25. Document Loader Factory Pattern¶
Date: 2025-11-15
Status: Accepted
Deciders: concept-rag Engineering Team
Technical Story: Ebook Format Support (November 15, 2025)
Sources: - Planning: 2025-11-15-ebook-format-support
Context and Problem Statement¶
The system only supported PDF files hardcoded in findPdfFilesRecursively() [Source: 02-implementation-complete.md, lines 54-55]. Adding EPUB support required a clean abstraction for document loading to avoid format-specific code scattered throughout the seeding script [Problem: extensibility].
The Core Problem: How to support multiple document formats (PDF, EPUB, potentially MOBI, DOCX) without cluttering the seeding pipeline with format-specific logic? [Planning: 01-implementation-plan.md, Target Architecture]
Decision Drivers: * Need EPUB support (ebook format) [Requirement: format support] * Prepare for future formats (MOBI, DOCX, TXT) [Future: extensibility] * Keep seeding script clean (format-agnostic) [Architecture: separation] * Reuse existing PDF loader [Efficiency: don't rebuild] * Follow design patterns (Factory, Strategy, Adapter) [Quality: best practices]
Alternative Options¶
- Option 1: Factory Pattern with Strategy - Factory selects loader, loaders implement interface
- Option 2: If-Else Chain - Direct format checking in seeding script
- Option 3: Plugin System - Dynamic loader registration
- Option 4: One Loader Per Table - Separate processing per format
- Option 5: Convert All to PDF - Pre-process EPUB→PDF
Decision Outcome¶
Chosen option: "Factory Pattern with Strategy (Option 1)", because it provides clean separation, extensibility for future formats, and follows industry best practices with minimal complexity.
Implementation¶
Files Created: [Source: 02-implementation-complete.md, lines 21-25]

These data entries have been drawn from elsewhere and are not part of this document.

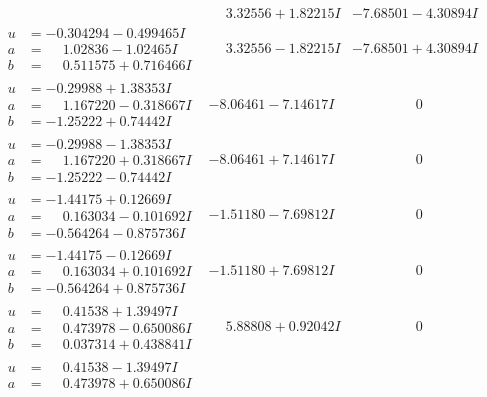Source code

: \documentclass[1p]{elsarticle_modified}
\theoremstyle{definition}
\begin{document}
$$\begin{array}{c|c|c}
 & \phantom{-}3.32556 + 1.82215 I & -7.68501 - 4.30894 I \\ \hline\begin{aligned}
u &= -0.304294 - 0.499465 I \\
a &= \phantom{-}1.02836 - 1.02465 I \\
b &= \phantom{-}0.511575 + 0.716466 I\end{aligned}
 & \phantom{-}3.32556 - 1.82215 I & -7.68501 + 4.30894 I \\ \hline\begin{aligned}
u &= -0.29988 + 1.38353 I \\
a &= \phantom{-}1.167220 - 0.318667 I \\
b &= -1.25222 + 0.74442 I\end{aligned}
 & -8.06461 - 7.14617 I & \phantom{-0.000000 } 0 \\ \hline\begin{aligned}
u &= -0.29988 - 1.38353 I \\
a &= \phantom{-}1.167220 + 0.318667 I \\
b &= -1.25222 - 0.74442 I\end{aligned}
 & -8.06461 + 7.14617 I & \phantom{-0.000000 } 0 \\ \hline\begin{aligned}
u &= -1.44175 + 0.12669 I \\
a &= \phantom{-}0.163034 - 0.101692 I \\
b &= -0.564264 - 0.875736 I\end{aligned}
 & -1.51180 - 7.69812 I & \phantom{-0.000000 } 0 \\ \hline\begin{aligned}
u &= -1.44175 - 0.12669 I \\
a &= \phantom{-}0.163034 + 0.101692 I \\
b &= -0.564264 + 0.875736 I\end{aligned}
 & -1.51180 + 7.69812 I & \phantom{-0.000000 } 0 \\ \hline\begin{aligned}
u &= \phantom{-}0.41538 + 1.39497 I \\
a &= \phantom{-}0.473978 - 0.650086 I \\
b &= \phantom{-}0.037314 + 0.438841 I\end{aligned}
 & \phantom{-}5.88808 + 0.92042 I & \phantom{-0.000000 } 0 \\ \hline\begin{aligned}
u &= \phantom{-}0.41538 - 1.39497 I \\
a &= \phantom{-}0.473978 + 0.650086 I \\

\end{aligned}
\end{array}$$
\end{document}
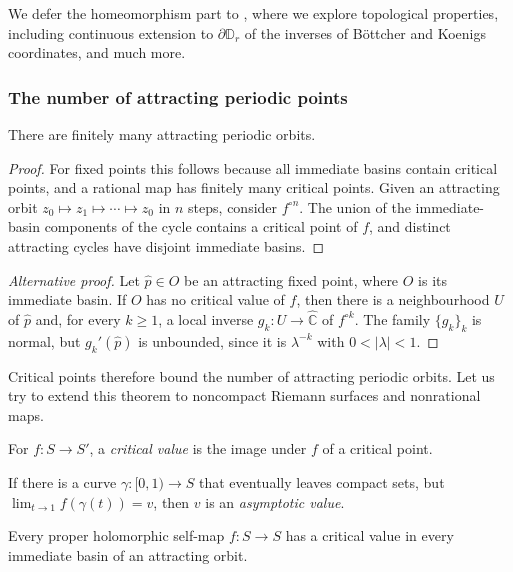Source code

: \documentclass[11pt,a4paper]{article}
\begin{document}
\begin{remark}
We defer the homeomorphism part to , where we explore topological properties, including continuous extension to $\partial\mathbb D_r$ of the inverses of B\"ottcher and Koenigs coordinates, and much more.
\end{remark}
\subsubsection{The number of attracting periodic points}
\setcounter{theorem}{14}\begin{theorem}\label{cd2:finite-attractors}
There are finitely many attracting periodic orbits.
\end{theorem}
\begin{proof}
For fixed points this follows because all immediate basins contain critical points, and a rational map has finitely many critical points. Given an attracting orbit $z_0\mapsto z_1\mapsto\cdots\mapsto z_0$ in $n$ steps, consider $f^{\circ n}$. The union of the immediate-basin components of the cycle contains a critical point of $f$, and distinct attracting cycles have disjoint immediate basins.
\end{proof}
\begin{proof}[Alternative proof]
Let $\widehat p\in O$ be an attracting fixed point, where $O$ is its immediate basin. If $O$ has no critical value of $f$, then there is a neighbourhood $U$ of $\widehat p$ and, for every $k\ge1$, a local inverse $g_k\colon U\to\widehat{\mathbb C}$ of $f^{\circ k}$. The family $\{g_k\}_k$ is normal, but $g_k'(\widehat p)$ is unbounded, since it is $\lambda^{-k}$ with $0<|\lambda|<1$.
\end{proof}
Critical points therefore bound the number of attracting periodic orbits. Let us try to extend this theorem to noncompact Riemann surfaces and nonrational maps.
\setcounter{definition}{8}\begin{definition}
For $f\colon S\to S'$, a \emph{critical value} is the image under $f$ of a critical point.
\end{definition}
\setcounter{definition}{9}\begin{definition}
If there is a curve $\gamma\colon[0,1)\to S$ that eventually leaves compact sets, but $\lim_{t\to1}f(\gamma(t))=v$, then $v$ is an \emph{asymptotic value}.
\end{definition}
\setcounter{theorem}{15}\begin{theorem}
Every proper holomorphic self-map $f\colon S\to S$ has a critical value in every immediate basin of an attracting orbit.
\end{theorem}
\end{document}
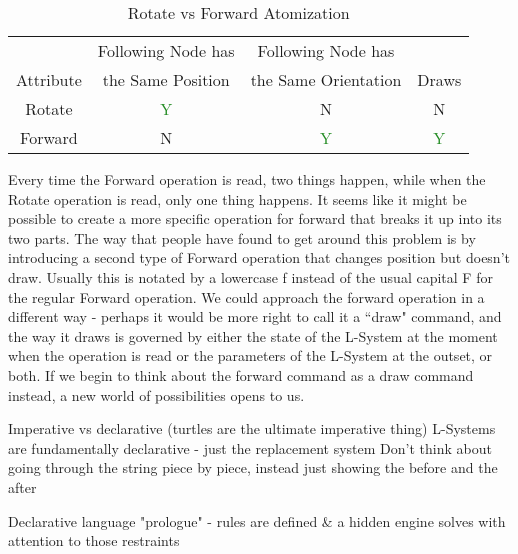 \documentclass[12pt,twoside]{reedthesis}
\begin{document}
\begin{longtable}{|c||c|c|c|}
	 	\caption[Rotate vs Forward Atomization]{Rotate vs Forward Atomization}\\ \hline
		    	      & Following Node has & Following Node has &  \\  
		   Attribute & the Same Position &  the Same Orientation & Draws \\\hline%
		  \endfirsthead
		    \endhead

	    Rotate & \textcolor{ForestGreen}{Y} & \textcolor{WildStrawberry}{N} & \textcolor{WildStrawberry}{N}  \\\hline
	    Forward & \textcolor{WildStrawberry}{N} & \textcolor{ForestGreen}{Y} & \textcolor{ForestGreen}{Y}  \\\hline

\end{longtable}

Every time the Forward operation is read, two things happen, while when the Rotate operation is read, only one thing happens. It seems like it might be possible to create a more specific operation for forward that breaks it up into its two parts. The way that people have found to get around this problem is by introducing a second type of Forward operation that changes position but doesn't draw. Usually this is notated by a lowercase f instead of the usual capital F for the regular Forward operation. We could approach the forward operation in a different way - perhaps it would be more right to call it a ``draw" command, and the way it draws is governed by either the state of the L-System at the moment when the operation is read or the parameters of the L-System at the outset, or both. If we begin to think about the forward command as a draw command instead, a new world of possibilities opens to us.

Imperative vs declarative (turtles are the ultimate imperative thing) 
L-Systems are fundamentally declarative - just the replacement system
Don't think about going through the string piece by piece, instead just showing the before and the after

Declarative language "prologue" - rules are defined & a hidden engine solves with attention to those restraints
\end{document}
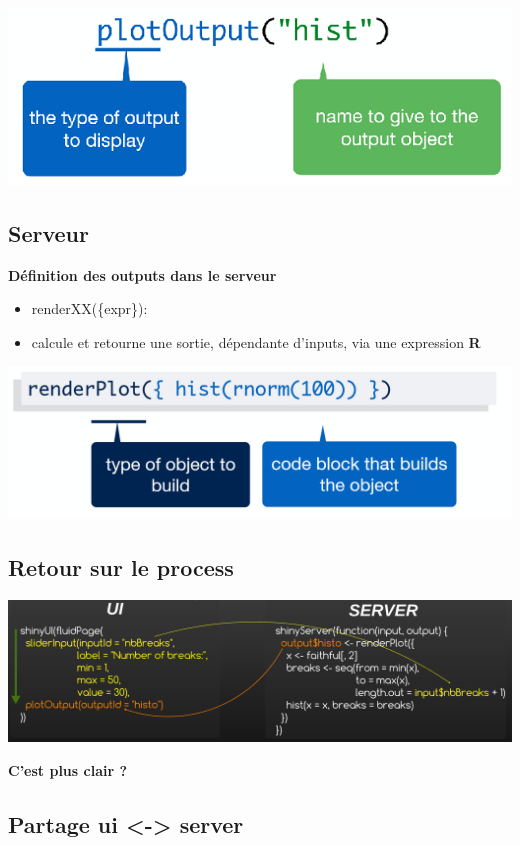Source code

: \documentclass[]{article}
\begin{document}
\includegraphics{img/xxOutput.png}

\subsection{Serveur}\label{serveur}

\textbf{Définition des outputs dans le serveur}

\begin{itemize}
\item
  renderXX(\{expr\}):
\item
  calcule et retourne une sortie, dépendante d'inputs, via une
  expression \textbf{R}
\end{itemize}

\includegraphics{img/renderXX.png}

\subsection{Retour sur le process}\label{retour-sur-le-process}

\includegraphics{img/shiny_process.png}

\textbf{C'est plus clair ?}

\subsection{Partage ui \textless{}-\textgreater{}
server}\label{partage-ui---server}
\end{document}
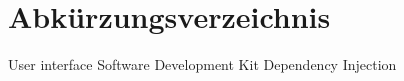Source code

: 
\chapter*{Abkürzungsverzeichnis}

\begin{acronym}
  {User interface}
  {Software Development Kit}
  {Dependency Injection}
\end{acronym}
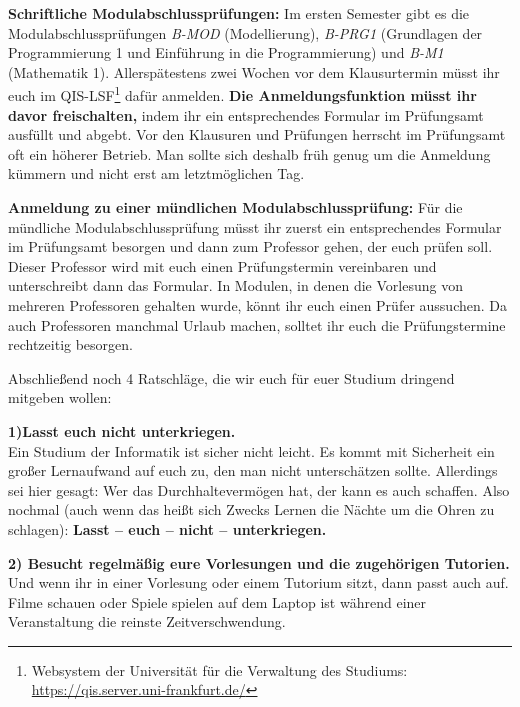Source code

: \textbf{Schriftliche Modulabschlussprüfungen:} Im ersten Semester gibt es die Modulabschlussprüfungen \emph{B-MOD} (Modellierung), \emph{B\hbox{-}PRG1} (Grundlagen der Programmierung 1 und Einführung in die Programmierung) und \emph{B-M1} (Mathematik 1).
Allerspätestens zwei Wochen vor dem Klausurtermin müsst ihr euch im QIS-LSF\footnote{Websystem der Universität für die Verwaltung des Studiums: \href{https://qis.server.uni-frankfurt.de/}{https://qis.server.uni-frankfurt.de/}} dafür anmelden. \textbf{Die Anmeldungsfunktion müsst ihr davor freischalten,} indem ihr ein entsprechendes Formular im Prüfungsamt ausfüllt und abgebt. Vor den Klausuren und Prüfungen herrscht im Prüfungsamt oft ein höherer Betrieb. Man sollte sich deshalb früh genug um die Anmeldung kümmern und nicht erst am letztmöglichen Tag.


\textbf{Anmeldung zu einer mündlichen Modulabschlussprüfung:} Für die mündliche Modulabschlussprüfung müsst ihr zuerst ein entsprechendes Formular im Prüfungsamt besorgen und dann zum Professor gehen, der euch prüfen soll. Dieser Professor wird mit euch einen Prüfungstermin vereinbaren und unterschreibt dann das Formular. In Modulen, in denen die Vorlesung von mehreren Professoren gehalten wurde, könnt ihr euch einen Prüfer aussuchen. Da auch Professoren manchmal Urlaub machen, solltet ihr euch die Prüfungstermine rechtzeitig besorgen.

Abschließend noch 4 Ratschläge, die wir euch für euer Studium dringend mitgeben wollen:

\textbf{1)Lasst euch nicht unterkriegen.}\\
Ein Studium der Informatik ist sicher nicht leicht. Es kommt mit Sicherheit ein großer Lernaufwand auf euch zu, den man nicht unterschätzen sollte. Allerdings sei hier gesagt: Wer das Durchhaltevermögen hat, der kann es auch schaffen.
Also nochmal (auch wenn das heißt sich Zwecks Lernen die Nächte um die Ohren zu schlagen): \textbf{Lasst – euch – nicht – unterkriegen.}

\textbf{2) Besucht regelmäßig eure Vorlesungen und die zugehörigen Tutorien.}\\
Und wenn ihr in einer Vorlesung oder einem Tutorium sitzt, dann passt auch auf. Filme schauen oder Spiele spielen auf dem Laptop ist während einer Veranstaltung die reinste Zeitverschwendung.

1. src/infrastructure/document-loaders/document-loader.ts - IDocumentLoader interface
2. src/infrastructure/document-loaders/document-loader-factory.ts - Factory
3. src/infrastructure/document-loaders/pdf-loader.ts - PDF adapter
4. src/infrastructure/document-loaders/epub-loader.ts - EPUB loader
Interface: [Source: planning, interface design]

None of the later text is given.